* EXERCISE OBJECTIVE *
Find how many lines in the material below hold the word "Parimel". Reply with that figure alone.

START RECORDS PROVIDED

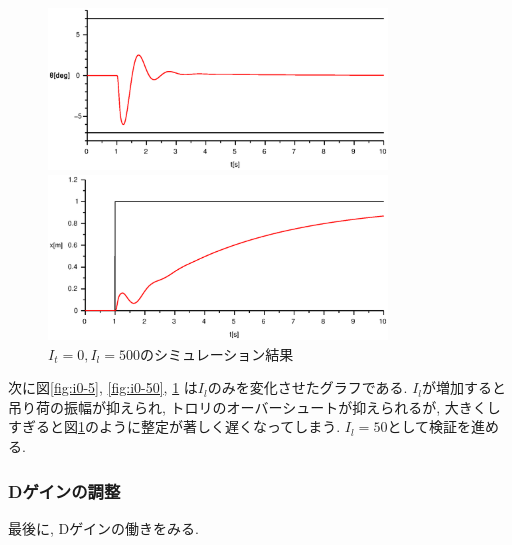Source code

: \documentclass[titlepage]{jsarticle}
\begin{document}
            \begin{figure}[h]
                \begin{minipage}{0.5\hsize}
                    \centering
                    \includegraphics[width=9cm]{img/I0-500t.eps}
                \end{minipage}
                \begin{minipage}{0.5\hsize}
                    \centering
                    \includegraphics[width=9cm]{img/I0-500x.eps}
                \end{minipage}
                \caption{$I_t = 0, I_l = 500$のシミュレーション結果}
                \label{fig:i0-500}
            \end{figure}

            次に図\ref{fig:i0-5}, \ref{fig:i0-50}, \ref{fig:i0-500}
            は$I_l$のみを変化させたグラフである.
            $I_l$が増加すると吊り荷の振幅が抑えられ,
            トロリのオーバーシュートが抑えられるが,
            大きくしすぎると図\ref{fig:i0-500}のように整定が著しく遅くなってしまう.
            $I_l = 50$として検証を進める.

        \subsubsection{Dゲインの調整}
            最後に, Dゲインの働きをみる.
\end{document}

END RECORDS PROVIDED
START RECORDS PROVIDED

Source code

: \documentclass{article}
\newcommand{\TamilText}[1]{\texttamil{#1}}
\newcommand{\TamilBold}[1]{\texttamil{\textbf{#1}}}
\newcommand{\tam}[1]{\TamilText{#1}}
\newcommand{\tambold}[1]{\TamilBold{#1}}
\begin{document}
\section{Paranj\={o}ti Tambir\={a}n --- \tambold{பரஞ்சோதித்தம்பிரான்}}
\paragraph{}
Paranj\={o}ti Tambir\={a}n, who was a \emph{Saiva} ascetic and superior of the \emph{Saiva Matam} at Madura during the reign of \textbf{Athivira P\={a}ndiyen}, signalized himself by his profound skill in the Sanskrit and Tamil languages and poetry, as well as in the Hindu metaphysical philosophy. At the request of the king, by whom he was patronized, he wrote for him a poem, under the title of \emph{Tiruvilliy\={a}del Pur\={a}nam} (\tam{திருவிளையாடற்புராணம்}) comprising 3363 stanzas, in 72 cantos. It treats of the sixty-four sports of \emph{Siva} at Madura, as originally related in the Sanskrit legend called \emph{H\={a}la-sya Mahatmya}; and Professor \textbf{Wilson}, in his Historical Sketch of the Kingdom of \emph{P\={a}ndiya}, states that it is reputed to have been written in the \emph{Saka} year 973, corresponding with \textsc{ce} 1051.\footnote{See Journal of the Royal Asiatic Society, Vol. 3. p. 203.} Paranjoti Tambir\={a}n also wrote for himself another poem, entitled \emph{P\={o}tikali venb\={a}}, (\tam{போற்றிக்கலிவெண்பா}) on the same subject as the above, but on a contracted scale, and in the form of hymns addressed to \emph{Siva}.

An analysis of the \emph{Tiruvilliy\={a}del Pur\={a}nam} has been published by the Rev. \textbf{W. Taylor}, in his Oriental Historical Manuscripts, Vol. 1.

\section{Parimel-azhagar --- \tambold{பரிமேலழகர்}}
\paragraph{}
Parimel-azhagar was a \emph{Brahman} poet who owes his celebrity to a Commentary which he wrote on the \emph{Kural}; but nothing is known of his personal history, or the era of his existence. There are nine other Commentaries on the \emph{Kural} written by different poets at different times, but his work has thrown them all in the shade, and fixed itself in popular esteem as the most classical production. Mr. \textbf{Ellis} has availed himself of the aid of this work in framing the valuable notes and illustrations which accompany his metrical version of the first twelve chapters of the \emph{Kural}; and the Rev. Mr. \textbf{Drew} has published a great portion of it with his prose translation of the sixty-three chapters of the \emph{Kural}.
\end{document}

END RECORDS PROVIDED

* OUTPUT FOR THIS TASK *
2